L’analyse discursive ne pourrait être dissociée de l’analyse des éléments suivants : la
situation d’énonciation avec l’énonciateur et son énonciataire (locuteur et allocutaire),
contexte spatio-temporel de la communication, la visée illocutoire ou l’intention
communicative du locuteur, l’objet du discours, le référent partagé par les deux interlocuteurs
en lien avec les données culturelles, linguistiques, référentielles, etc.
Le discours est donc un fait langagier qui suppose l’usage de la langue par un énonciateur
lequel l’adresse à un énonciataire une fois qu’il aura opéré certaines manœuvres énonciatives.
Jean-Michel Adam définit le discours comme suit : « Un discours réel se caractérise par sa
dominante (argumentative, par exemple) et par le mélange de séquences de types différents
(pas de narration sans description, une argumentation recourt souvent au récit, à
l’explication et à la description, etc.). » (Adam, « Le récit », 1990 : p.10).
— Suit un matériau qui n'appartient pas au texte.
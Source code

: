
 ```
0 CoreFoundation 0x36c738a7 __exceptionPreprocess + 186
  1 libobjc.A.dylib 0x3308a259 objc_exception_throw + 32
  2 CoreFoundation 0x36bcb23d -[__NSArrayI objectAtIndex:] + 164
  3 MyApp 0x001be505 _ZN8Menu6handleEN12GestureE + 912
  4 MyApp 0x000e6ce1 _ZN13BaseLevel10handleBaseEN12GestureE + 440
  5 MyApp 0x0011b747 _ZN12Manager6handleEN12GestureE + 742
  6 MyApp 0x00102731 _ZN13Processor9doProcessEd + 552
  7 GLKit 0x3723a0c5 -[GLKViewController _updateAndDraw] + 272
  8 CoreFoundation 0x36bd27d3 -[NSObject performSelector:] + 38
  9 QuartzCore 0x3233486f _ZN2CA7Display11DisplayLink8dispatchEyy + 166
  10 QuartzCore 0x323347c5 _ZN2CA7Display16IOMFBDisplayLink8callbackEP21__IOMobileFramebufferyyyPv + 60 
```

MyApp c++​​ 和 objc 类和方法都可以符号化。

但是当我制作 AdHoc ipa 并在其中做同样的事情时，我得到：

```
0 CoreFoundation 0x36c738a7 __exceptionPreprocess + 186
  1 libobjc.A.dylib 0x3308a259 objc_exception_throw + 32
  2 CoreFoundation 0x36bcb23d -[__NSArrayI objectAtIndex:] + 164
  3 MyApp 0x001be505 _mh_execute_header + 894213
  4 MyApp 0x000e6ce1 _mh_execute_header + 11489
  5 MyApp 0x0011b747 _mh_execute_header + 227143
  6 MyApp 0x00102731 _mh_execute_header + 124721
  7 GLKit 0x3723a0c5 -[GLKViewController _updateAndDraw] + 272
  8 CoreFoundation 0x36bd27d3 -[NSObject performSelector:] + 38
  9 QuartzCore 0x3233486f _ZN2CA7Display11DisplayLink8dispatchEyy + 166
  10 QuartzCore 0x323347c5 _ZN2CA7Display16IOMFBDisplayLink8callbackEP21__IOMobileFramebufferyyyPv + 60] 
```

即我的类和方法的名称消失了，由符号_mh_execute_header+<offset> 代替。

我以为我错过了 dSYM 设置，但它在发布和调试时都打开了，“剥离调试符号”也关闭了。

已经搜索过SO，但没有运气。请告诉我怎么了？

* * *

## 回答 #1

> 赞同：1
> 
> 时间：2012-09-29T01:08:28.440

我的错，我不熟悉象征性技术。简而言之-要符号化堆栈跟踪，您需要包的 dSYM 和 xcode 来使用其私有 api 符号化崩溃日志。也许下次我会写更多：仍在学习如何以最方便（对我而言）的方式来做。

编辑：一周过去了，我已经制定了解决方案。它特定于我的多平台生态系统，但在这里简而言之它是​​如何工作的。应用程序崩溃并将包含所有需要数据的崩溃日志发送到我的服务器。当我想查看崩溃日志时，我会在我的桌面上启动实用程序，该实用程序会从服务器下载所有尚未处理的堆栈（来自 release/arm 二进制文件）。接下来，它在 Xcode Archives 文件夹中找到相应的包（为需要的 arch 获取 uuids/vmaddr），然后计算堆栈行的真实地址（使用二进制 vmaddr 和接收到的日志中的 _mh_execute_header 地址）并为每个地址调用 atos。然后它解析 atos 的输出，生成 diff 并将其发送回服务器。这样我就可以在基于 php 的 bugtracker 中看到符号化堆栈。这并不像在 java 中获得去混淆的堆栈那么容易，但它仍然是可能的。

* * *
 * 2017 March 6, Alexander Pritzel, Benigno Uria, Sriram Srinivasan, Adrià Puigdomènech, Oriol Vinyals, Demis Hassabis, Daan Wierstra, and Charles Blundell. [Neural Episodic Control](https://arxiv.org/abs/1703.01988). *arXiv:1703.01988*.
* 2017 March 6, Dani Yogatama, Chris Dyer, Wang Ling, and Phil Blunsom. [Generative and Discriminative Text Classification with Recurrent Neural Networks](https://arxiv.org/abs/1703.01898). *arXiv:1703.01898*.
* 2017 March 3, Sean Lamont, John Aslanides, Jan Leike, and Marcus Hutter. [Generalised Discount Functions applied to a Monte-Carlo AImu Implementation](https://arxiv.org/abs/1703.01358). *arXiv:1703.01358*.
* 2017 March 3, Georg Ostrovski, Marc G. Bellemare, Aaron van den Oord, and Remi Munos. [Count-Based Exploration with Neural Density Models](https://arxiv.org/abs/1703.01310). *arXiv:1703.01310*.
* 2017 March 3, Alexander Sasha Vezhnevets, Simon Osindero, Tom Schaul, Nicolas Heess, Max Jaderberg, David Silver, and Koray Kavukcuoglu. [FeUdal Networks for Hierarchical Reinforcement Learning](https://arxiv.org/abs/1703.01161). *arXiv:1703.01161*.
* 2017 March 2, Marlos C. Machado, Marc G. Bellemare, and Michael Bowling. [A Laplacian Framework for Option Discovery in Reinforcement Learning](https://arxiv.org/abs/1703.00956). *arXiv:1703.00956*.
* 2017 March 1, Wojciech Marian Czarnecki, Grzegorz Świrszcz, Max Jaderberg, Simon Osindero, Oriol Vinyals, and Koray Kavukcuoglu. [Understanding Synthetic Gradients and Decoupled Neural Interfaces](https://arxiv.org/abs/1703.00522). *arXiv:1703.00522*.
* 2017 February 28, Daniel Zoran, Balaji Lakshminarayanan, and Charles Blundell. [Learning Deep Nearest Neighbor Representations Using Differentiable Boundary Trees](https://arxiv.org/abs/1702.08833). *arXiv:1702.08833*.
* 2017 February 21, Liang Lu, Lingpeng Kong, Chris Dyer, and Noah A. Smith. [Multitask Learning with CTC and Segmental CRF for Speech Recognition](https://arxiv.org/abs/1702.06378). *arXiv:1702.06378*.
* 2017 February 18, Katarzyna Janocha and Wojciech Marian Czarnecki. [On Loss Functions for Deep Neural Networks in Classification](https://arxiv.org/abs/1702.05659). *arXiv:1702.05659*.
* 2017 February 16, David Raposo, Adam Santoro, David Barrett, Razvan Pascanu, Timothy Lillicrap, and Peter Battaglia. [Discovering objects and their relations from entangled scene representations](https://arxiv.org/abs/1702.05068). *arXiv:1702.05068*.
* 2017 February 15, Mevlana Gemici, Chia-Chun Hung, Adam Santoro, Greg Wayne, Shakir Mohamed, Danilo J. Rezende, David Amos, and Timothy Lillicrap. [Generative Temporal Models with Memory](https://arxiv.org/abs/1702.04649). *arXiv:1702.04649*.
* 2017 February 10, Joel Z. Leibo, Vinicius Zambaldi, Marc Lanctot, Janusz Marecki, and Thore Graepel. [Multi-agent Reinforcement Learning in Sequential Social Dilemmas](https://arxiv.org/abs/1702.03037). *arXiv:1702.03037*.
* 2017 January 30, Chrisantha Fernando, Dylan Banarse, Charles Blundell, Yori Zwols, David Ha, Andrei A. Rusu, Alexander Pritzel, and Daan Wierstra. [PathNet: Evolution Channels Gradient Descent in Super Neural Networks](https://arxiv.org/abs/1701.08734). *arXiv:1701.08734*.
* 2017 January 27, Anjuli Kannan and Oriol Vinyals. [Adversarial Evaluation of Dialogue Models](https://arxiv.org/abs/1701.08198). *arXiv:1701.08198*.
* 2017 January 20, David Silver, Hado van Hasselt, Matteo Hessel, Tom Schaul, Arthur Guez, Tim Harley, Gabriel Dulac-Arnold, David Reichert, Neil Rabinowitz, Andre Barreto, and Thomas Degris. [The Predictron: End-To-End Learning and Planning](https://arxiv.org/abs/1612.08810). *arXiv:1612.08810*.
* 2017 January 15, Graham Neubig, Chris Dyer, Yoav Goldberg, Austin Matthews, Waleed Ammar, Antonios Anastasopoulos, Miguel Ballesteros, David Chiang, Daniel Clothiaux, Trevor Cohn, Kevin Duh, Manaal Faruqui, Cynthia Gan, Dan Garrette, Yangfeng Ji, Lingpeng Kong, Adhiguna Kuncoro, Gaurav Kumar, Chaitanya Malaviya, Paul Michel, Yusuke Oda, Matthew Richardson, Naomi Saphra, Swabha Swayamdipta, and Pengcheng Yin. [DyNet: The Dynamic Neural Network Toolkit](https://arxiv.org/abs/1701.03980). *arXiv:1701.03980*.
William Henne oppose le discours au récit : « Le discours, c’est lorsque l’auteur, ou
l’instance d’énonciation (le narrateur), se font sentir : lorsqu’on perçoit ses intentions, ses
partis-pris. A chaque fois que le récit propose un sens autre en plus du sens narratif, cela
relève du discours, par exemple un sens symbolique, esthétique, poétique, parabolique,
philosophique, moraliste, etc. c’est le racontant, tandis que le récit c’est le raconté. » (Henne,
« Récit/discours », 2008). Cette vision donne à comprendre que récit et discours ne peuvent
point être séparés. Il s’agit du coup de visualiser la langue (un répertoire qui englobe tous les
mots et expressions) comme une somme de données virtuelles rendues tangibles par
l’intermédiaire d’opérations discursives destinées à rendre cette langue vive. Dans cette
optique, le discours devient l’exploitation orale ou écrite de la langue par un sujet parlant,
dans un contexte défini et avec des intentions précises notamment celle de communiquer un
message à l’allocutaire.
En outre, la fabrication d’un discours convoque trois instances nécessaires à l’édification du
sens : le sujet énonciateur, le sujet énonciataire et un « message » dont la finalité peut
varier (influencer, persuader, dénoncer, faire adhérer, émouvoir, etc.